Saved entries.
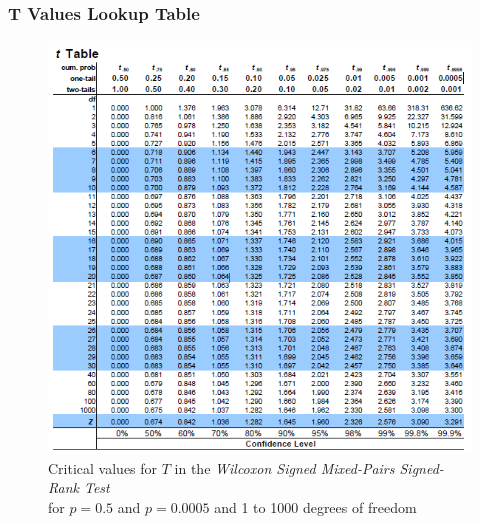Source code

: \subsubsection{T Values Lookup Table} 
\begin{figure}[hbt]
\includegraphics{t-vales.png}
\caption{Critical values for $T$ in the \emph{Wilcoxon Signed Mixed-Pairs Signed-Rank Test} \\ for $p = 0.5$ and $p=0.0005$ and 1 to 1000 degrees of freedom}
\end{figure}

THE TASK. Only the lines from the one holding "values for $T$" through the final line of the entries, both included, should be given again, word for word.

YOUR RESPONSE.
\caption{Critical values for $T$ in the \emph{Wilcoxon Signed Mixed-Pairs Signed-Rank Test} \\ for $p = 0.5$ and $p=0.0005$ and 1 to 1000 degrees of freedom}
\end{figure}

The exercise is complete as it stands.